Reis Bey hakkında düşüncelerim aynen Devlet Bey gibi, Tayyip Bey düşerse Türkiye düşer.Fakat bu fikir beni adaletsiz ve kör yapmamalı ve yapamaz. Eskişehirde AK Partinin muktedirlerini, Reis Beyin atadığı rektörleri, bürokrasi elitlerini eleştirebilmemiz adalet duygumuzun en büyük delilidir.Bizi CHP li Belediyelere övgüler düzen Bravda ve özgürün basını ile lütfen karıştırmayın. AK Partinin ne milletvekilleri ne, Belediye Başkanlarını ne de İl Başkanını tanırım.Hiç birinden, hiç bir beklentim olmadığını da not düşeyim.
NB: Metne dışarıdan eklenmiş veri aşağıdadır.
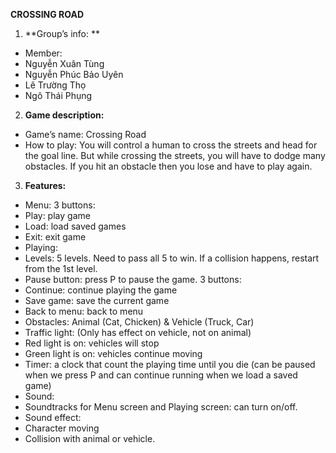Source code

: **CROSSING ROAD**



1. **Group’s info: **
* Member:
* Nguyễn Xuân Tùng
* Nguyễn Phúc Bảo Uyên
* Lê Trường Thọ
* Ngô Thái Phụng
2. **Game description:**
* Game’s name: Crossing Road
* How to play: You will control a human to cross the streets and head for the goal line. But while crossing the streets, you will have to dodge many obstacles. If you hit an obstacle then you lose and have to play again.
3. **Features:**
* Menu: 3 buttons: 
* Play: play game
* Load: load saved games
* Exit: exit game
* Playing: 
* Levels: 5 levels. Need to pass all 5 to win. If a collision happens, restart from the 1st level.
* Pause button: press P to pause the game. 3 buttons:
* Continue: continue playing the game
* Save game: save the current game
* Back to menu: back to menu
* Obstacles: Animal (Cat, Chicken) & Vehicle (Truck, Car)
* Traffic light: (Only has effect on vehicle, not on animal)
* Red light is on: vehicles will stop
* Green light is on: vehicles continue moving
* Timer: a clock that count the playing time until you die (can be paused when we press P and can continue running when we load a saved game)
* Sound: 
* Soundtracks for Menu screen and Playing screen: can turn on/off.
* Sound effect: 
* Character moving
* Collision with animal or vehicle.

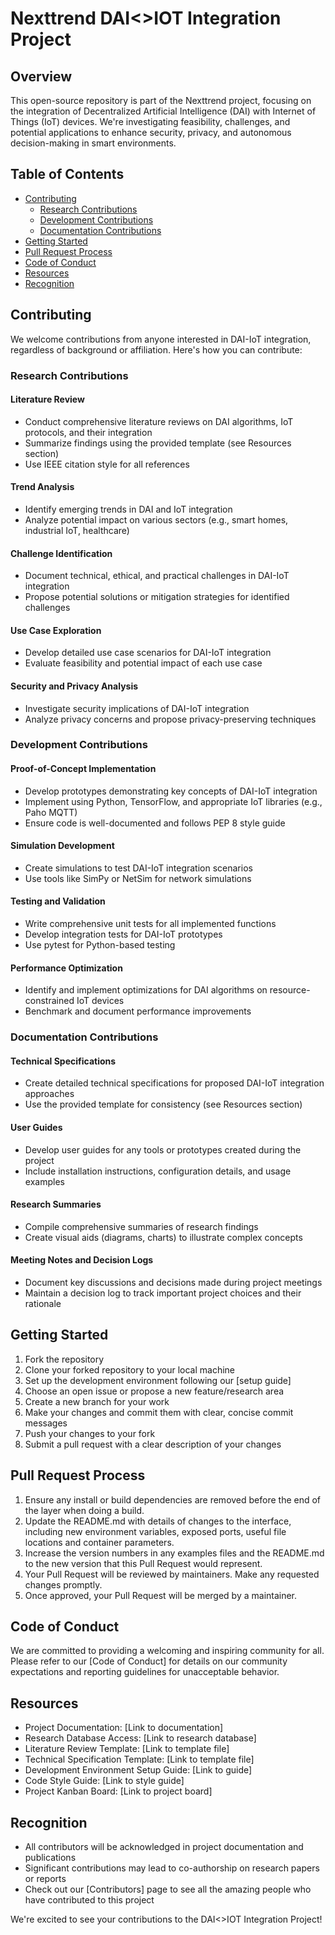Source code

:# Nexttrend DAI<>IOT Integration Project

## Overview
This open-source repository is part of the Nexttrend project, focusing on the integration of Decentralized Artificial Intelligence (DAI) with Internet of Things (IoT) devices. We're investigating feasibility, challenges, and potential applications to enhance security, privacy, and autonomous decision-making in smart environments.

## Table of Contents
- [Contributing](#contributing)
  - [Research Contributions](#research-contributions)
  - [Development Contributions](#development-contributions)
  - [Documentation Contributions](#documentation-contributions)
- [Getting Started](#getting-started)
- [Pull Request Process](#pull-request-process)
- [Code of Conduct](#code-of-conduct)
- [Resources](#resources)
- [Recognition](#recognition)

## Contributing

We welcome contributions from anyone interested in DAI-IoT integration, regardless of background or affiliation. Here's how you can contribute:

### Research Contributions

#### Literature Review
- Conduct comprehensive literature reviews on DAI algorithms, IoT protocols, and their integration
- Summarize findings using the provided template (see Resources section)
- Use IEEE citation style for all references

#### Trend Analysis
- Identify emerging trends in DAI and IoT integration
- Analyze potential impact on various sectors (e.g., smart homes, industrial IoT, healthcare)

#### Challenge Identification
- Document technical, ethical, and practical challenges in DAI-IoT integration
- Propose potential solutions or mitigation strategies for identified challenges

#### Use Case Exploration
- Develop detailed use case scenarios for DAI-IoT integration
- Evaluate feasibility and potential impact of each use case

#### Security and Privacy Analysis
- Investigate security implications of DAI-IoT integration
- Analyze privacy concerns and propose privacy-preserving techniques

### Development Contributions

#### Proof-of-Concept Implementation
- Develop prototypes demonstrating key concepts of DAI-IoT integration
- Implement using Python, TensorFlow, and appropriate IoT libraries (e.g., Paho MQTT)
- Ensure code is well-documented and follows PEP 8 style guide

#### Simulation Development
- Create simulations to test DAI-IoT integration scenarios
- Use tools like SimPy or NetSim for network simulations

#### Testing and Validation
- Write comprehensive unit tests for all implemented functions
- Develop integration tests for DAI-IoT prototypes
- Use pytest for Python-based testing

#### Performance Optimization
- Identify and implement optimizations for DAI algorithms on resource-constrained IoT devices
- Benchmark and document performance improvements

### Documentation Contributions

#### Technical Specifications
- Create detailed technical specifications for proposed DAI-IoT integration approaches
- Use the provided template for consistency (see Resources section)

#### User Guides
- Develop user guides for any tools or prototypes created during the project
- Include installation instructions, configuration details, and usage examples

#### Research Summaries
- Compile comprehensive summaries of research findings
- Create visual aids (diagrams, charts) to illustrate complex concepts

#### Meeting Notes and Decision Logs
- Document key discussions and decisions made during project meetings
- Maintain a decision log to track important project choices and their rationale

## Getting Started

1. Fork the repository
2. Clone your forked repository to your local machine
3. Set up the development environment following our [setup guide]
4. Choose an open issue or propose a new feature/research area
5. Create a new branch for your work
6. Make your changes and commit them with clear, concise commit messages
7. Push your changes to your fork
8. Submit a pull request with a clear description of your changes

## Pull Request Process

1. Ensure any install or build dependencies are removed before the end of the layer when doing a build.
2. Update the README.md with details of changes to the interface, including new environment variables, exposed ports, useful file locations and container parameters.
3. Increase the version numbers in any examples files and the README.md to the new version that this Pull Request would represent.
4. Your Pull Request will be reviewed by maintainers. Make any requested changes promptly.
5. Once approved, your Pull Request will be merged by a maintainer.

## Code of Conduct

We are committed to providing a welcoming and inspiring community for all. Please refer to our [Code of Conduct] for details on our community expectations and reporting guidelines for unacceptable behavior.

## Resources

- Project Documentation: [Link to documentation]
- Research Database Access: [Link to research database]
- Literature Review Template: [Link to template file]
- Technical Specification Template: [Link to template file]
- Development Environment Setup Guide: [Link to guide]
- Code Style Guide: [Link to style guide]
- Project Kanban Board: [Link to project board]

## Recognition

- All contributors will be acknowledged in project documentation and publications
- Significant contributions may lead to co-authorship on research papers or reports
- Check out our [Contributors] page to see all the amazing people who have contributed to this project

We're excited to see your contributions to the DAI<>IOT Integration Project!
Yaşadıklarımızdan sonra anlıyorum ki Reis Bey’in en büyük muhalifleri içeride. Bunlar AK Parti içerisinde ki AKP’li fırıldaklar, ihaleciler, kaydıraklar ve Reis Beyin makam verdiği kibir abideleri.
ADARGA üzerinden hokus-pokusa karşı olduğumuz kadar AKÇE’li işlere ve AKÇE’li işlerle iş tutanlarada karşıyız.AKP’li fırıldaklara açık ilan edelim.
Bu ilanın devamında Teknik Üniversite ve Anadolu Üniversitesinde ki klan ve klik hakkında yazdıklarımın arkasındayım.
Bilinsin ki İsa’ya ve Musa’ya yaranmak için yazmıyorum.Özellikle AKP’li fırıldaklar makam sahibi olsun, makamları yükselsin diye hiç yazmıyorum.
Bu fırıldaklar olduğu müddetçe bu klan ve klik devam eder.AK Parti içerisinde ki AKP’li fırıldaklarda o makam olmaz başka bir makama çöker. Olanda klanın adamı ve fırıldak olmadığı için harcanan adamlara olur.
Beşiktaş’ta dostlarından ihaneti yaşayan Süleyman Seba söylemişti. “Dostlarım, dostlarım ama ben en çok dostlarımdan korkarım”
Dostlarım, dostlarım. Yüce kitabımız Kur’anı Kerim in Hucurat Suresininin 6.Ayetinin meali aynen şöyledir.” Ey iman edenler! Bilmeden birilerine zarar verip de sonra yaptığınıza pişman olmamanız için, yoldan çıkmışın biri size bir haber getirdiğinde doğruluğunu araştırın.” Dostluğun yükü çok ağırdır dostlarım. Tabii ki dost iseniz.
Allah herkesi dostlarından korusun.
Dostlarım, namuslu, haysiyetli, vatanperver herkesi savunmak arkasında durmak insanlık borcumuzdur. Namussuz, hırsız, yalancı, işe yaramaz,utanmaz vatansız kim olursa olsun karşısında durmakta vatan borcudur.
Her daim dostlarımızın arkasındayız çünkü dostlarımız namuslu, dürüst ve vatanperverdir.